Exercise goal —
Copy each line of the data below exactly, leaving out pictures.

Data to examine below:

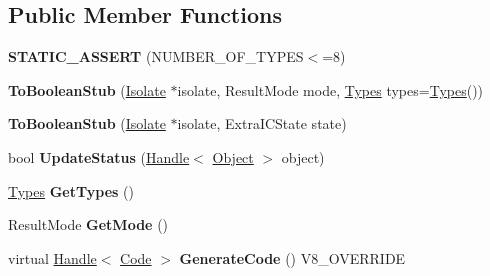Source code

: \subsection*{Public Member Functions}
\begin{DoxyCompactItemize}
\item 
\hypertarget{classv8_1_1internal_1_1_to_boolean_stub_a5058280b2e84cee87373b1607ba53cab}{}{\bfseries S\+T\+A\+T\+I\+C\+\_\+\+A\+S\+S\+E\+R\+T} (N\+U\+M\+B\+E\+R\+\_\+\+O\+F\+\_\+\+T\+Y\+P\+E\+S$<$=8)\label{classv8_1_1internal_1_1_to_boolean_stub_a5058280b2e84cee87373b1607ba53cab}

\item 
\hypertarget{classv8_1_1internal_1_1_to_boolean_stub_aef6e187213b07dac06ef6b048900b9ae}{}{\bfseries To\+Boolean\+Stub} (\hyperlink{classv8_1_1internal_1_1_isolate}{Isolate} $\ast$isolate, Result\+Mode mode, \hyperlink{classv8_1_1internal_1_1_to_boolean_stub_1_1_types}{Types} types=\hyperlink{classv8_1_1internal_1_1_to_boolean_stub_1_1_types}{Types}())\label{classv8_1_1internal_1_1_to_boolean_stub_aef6e187213b07dac06ef6b048900b9ae}

\item 
\hypertarget{classv8_1_1internal_1_1_to_boolean_stub_ae0428c4d5c43c32314f1a24643e15de1}{}{\bfseries To\+Boolean\+Stub} (\hyperlink{classv8_1_1internal_1_1_isolate}{Isolate} $\ast$isolate, Extra\+I\+C\+State state)\label{classv8_1_1internal_1_1_to_boolean_stub_ae0428c4d5c43c32314f1a24643e15de1}

\item 
\hypertarget{classv8_1_1internal_1_1_to_boolean_stub_aff87a0d3d73b5f6e800bcb057079a75f}{}bool {\bfseries Update\+Status} (\hyperlink{classv8_1_1internal_1_1_handle}{Handle}$<$ \hyperlink{classv8_1_1internal_1_1_object}{Object} $>$ object)\label{classv8_1_1internal_1_1_to_boolean_stub_aff87a0d3d73b5f6e800bcb057079a75f}

\item 
\hypertarget{classv8_1_1internal_1_1_to_boolean_stub_a9c180d73e99b8e5a93b4095c8ac34090}{}\hyperlink{classv8_1_1internal_1_1_to_boolean_stub_1_1_types}{Types} {\bfseries Get\+Types} ()\label{classv8_1_1internal_1_1_to_boolean_stub_a9c180d73e99b8e5a93b4095c8ac34090}

\item 
\hypertarget{classv8_1_1internal_1_1_to_boolean_stub_a87a32eec3ecab2bbdfe64a9ebb590e05}{}Result\+Mode {\bfseries Get\+Mode} ()\label{classv8_1_1internal_1_1_to_boolean_stub_a87a32eec3ecab2bbdfe64a9ebb590e05}

\item 
\hypertarget{classv8_1_1internal_1_1_to_boolean_stub_a295e31e2ecaef0ed0ed1b717db46dec1}{}virtual \hyperlink{classv8_1_1internal_1_1_handle}{Handle}$<$ \hyperlink{classv8_1_1internal_1_1_code}{Code} $>$ {\bfseries Generate\+Code} () V8\+\_\+\+O\+V\+E\+R\+R\+I\+D\+E\label{classv8_1_1internal_1_1_to_boolean_stub_a295e31e2ecaef0ed0ed1b717db46dec1}


\end{DoxyCompactItemize}
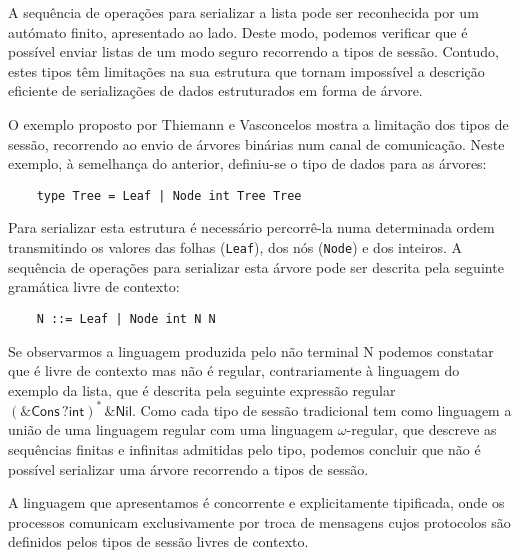 
 
A sequência de operações para serializar a lista pode ser reconhecida
por um autómato finito, apresentado ao lado.  Deste modo, podemos
verificar que é possível enviar listas de um modo seguro recorrendo a
tipos de sessão. Contudo, estes tipos têm limitações na sua estrutura
que tornam impossível a descrição eficiente de serializações de dados
estruturados em forma de árvore.

O exemplo proposto por Thiemann e Vasconcelos \cite{ref-cfst}
mostra a limitação dos tipos de sessão, recorrendo ao envio de árvores binárias num canal de comunicação. Neste exemplo, à semelhança do anterior, definiu-se o tipo de dados para as árvores:
\begin{lstlisting}
	type Tree = Leaf | Node int Tree Tree
\end{lstlisting}
Para serializar esta estrutura é necessário percorrê-la numa determinada ordem transmitindo os valores das folhas (\lstinline"Leaf"), dos nós (\lstinline"Node") e dos inteiros. A sequência de operações para serializar esta árvore pode ser descrita pela seguinte gramática livre de contexto:
\begin{lstlisting}
	N ::= Leaf | Node int N N
\end{lstlisting}
Se observarmos a linguagem produzida pelo não terminal N podemos constatar que é livre de contexto mas não é regular, contrariamente à linguagem do exemplo da lista, que é descrita pela seguinte expressão regular $(\&\textsf{Cons}\,?\textsf{int})^{*}\,\&\textsf{Nil}$. Como cada tipo de sessão tradicional tem como linguagem a união de uma linguagem regular com uma linguagem $\omega$-regular, que descreve as sequências finitas e infinitas admitidas pelo tipo, podemos concluir que não é possível serializar uma árvore recorrendo a tipos de sessão.

A linguagem que apresentamos é concorrente e explicitamente tipificada, onde os processos comunicam exclusivamente por troca de mensagens cujos protocolos são definidos pelos tipos de sessão livres de contexto.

End of Data to examine.

Task output —
Source code

: \subsection*{Public Member Functions}
\begin{DoxyCompactItemize}
\item 
\hypertarget{classv8_1_1internal_1_1_to_boolean_stub_a5058280b2e84cee87373b1607ba53cab}{}{\bfseries S\+T\+A\+T\+I\+C\+\_\+\+A\+S\+S\+E\+R\+T} (N\+U\+M\+B\+E\+R\+\_\+\+O\+F\+\_\+\+T\+Y\+P\+E\+S$<$=8)\label{classv8_1_1internal_1_1_to_boolean_stub_a5058280b2e84cee87373b1607ba53cab}

\item 
\hypertarget{classv8_1_1internal_1_1_to_boolean_stub_aef6e187213b07dac06ef6b048900b9ae}{}{\bfseries To\+Boolean\+Stub} (\hyperlink{classv8_1_1internal_1_1_isolate}{Isolate} $\ast$isolate, Result\+Mode mode, \hyperlink{classv8_1_1internal_1_1_to_boolean_stub_1_1_types}{Types} types=\hyperlink{classv8_1_1internal_1_1_to_boolean_stub_1_1_types}{Types}())\label{classv8_1_1internal_1_1_to_boolean_stub_aef6e187213b07dac06ef6b048900b9ae}

\item 
\hypertarget{classv8_1_1internal_1_1_to_boolean_stub_ae0428c4d5c43c32314f1a24643e15de1}{}{\bfseries To\+Boolean\+Stub} (\hyperlink{classv8_1_1internal_1_1_isolate}{Isolate} $\ast$isolate, Extra\+I\+C\+State state)\label{classv8_1_1internal_1_1_to_boolean_stub_ae0428c4d5c43c32314f1a24643e15de1}

\item 
\hypertarget{classv8_1_1internal_1_1_to_boolean_stub_aff87a0d3d73b5f6e800bcb057079a75f}{}bool {\bfseries Update\+Status} (\hyperlink{classv8_1_1internal_1_1_handle}{Handle}$<$ \hyperlink{classv8_1_1internal_1_1_object}{Object} $>$ object)\label{classv8_1_1internal_1_1_to_boolean_stub_aff87a0d3d73b5f6e800bcb057079a75f}

\item 
\hypertarget{classv8_1_1internal_1_1_to_boolean_stub_a9c180d73e99b8e5a93b4095c8ac34090}{}\hyperlink{classv8_1_1internal_1_1_to_boolean_stub_1_1_types}{Types} {\bfseries Get\+Types} ()\label{classv8_1_1internal_1_1_to_boolean_stub_a9c180d73e99b8e5a93b4095c8ac34090}

\item 
\hypertarget{classv8_1_1internal_1_1_to_boolean_stub_a87a32eec3ecab2bbdfe64a9ebb590e05}{}Result\+Mode {\bfseries Get\+Mode} ()\label{classv8_1_1internal_1_1_to_boolean_stub_a87a32eec3ecab2bbdfe64a9ebb590e05}

\item 
\hypertarget{classv8_1_1internal_1_1_to_boolean_stub_a295e31e2ecaef0ed0ed1b717db46dec1}{}virtual \hyperlink{classv8_1_1internal_1_1_handle}{Handle}$<$ \hyperlink{classv8_1_1internal_1_1_code}{Code} $>$ {\bfseries Generate\+Code} () V8\+\_\+\+O\+V\+E\+R\+R\+I\+D\+E\label{classv8_1_1internal_1_1_to_boolean_stub_a295e31e2ecaef0ed0ed1b717db46dec1}


\end{DoxyCompactItemize}
 
A sequência de operações para serializar a lista pode ser reconhecida
por um autómato finito, apresentado ao lado.  Deste modo, podemos
verificar que é possível enviar listas de um modo seguro recorrendo a
tipos de sessão. Contudo, estes tipos têm limitações na sua estrutura
que tornam impossível a descrição eficiente de serializações de dados
estruturados em forma de árvore.

O exemplo proposto por Thiemann e Vasconcelos \cite{ref-cfst}
mostra a limitação dos tipos de sessão, recorrendo ao envio de árvores binárias num canal de comunicação. Neste exemplo, à semelhança do anterior, definiu-se o tipo de dados para as árvores:
\begin{lstlisting}
	type Tree = Leaf | Node int Tree Tree
\end{lstlisting}
Para serializar esta estrutura é necessário percorrê-la numa determinada ordem transmitindo os valores das folhas (\lstinline"Leaf"), dos nós (\lstinline"Node") e dos inteiros. A sequência de operações para serializar esta árvore pode ser descrita pela seguinte gramática livre de contexto:
\begin{lstlisting}
	N ::= Leaf | Node int N N
\end{lstlisting}
Se observarmos a linguagem produzida pelo não terminal N podemos constatar que é livre de contexto mas não é regular, contrariamente à linguagem do exemplo da lista, que é descrita pela seguinte expressão regular $(\&\textsf{Cons}\,?\textsf{int})^{*}\,\&\textsf{Nil}$. Como cada tipo de sessão tradicional tem como linguagem a união de uma linguagem regular com uma linguagem $\omega$-regular, que descreve as sequências finitas e infinitas admitidas pelo tipo, podemos concluir que não é possível serializar uma árvore recorrendo a tipos de sessão.

A linguagem que apresentamos é concorrente e explicitamente tipificada, onde os processos comunicam exclusivamente por troca de mensagens cujos protocolos são definidos pelos tipos de sessão livres de contexto.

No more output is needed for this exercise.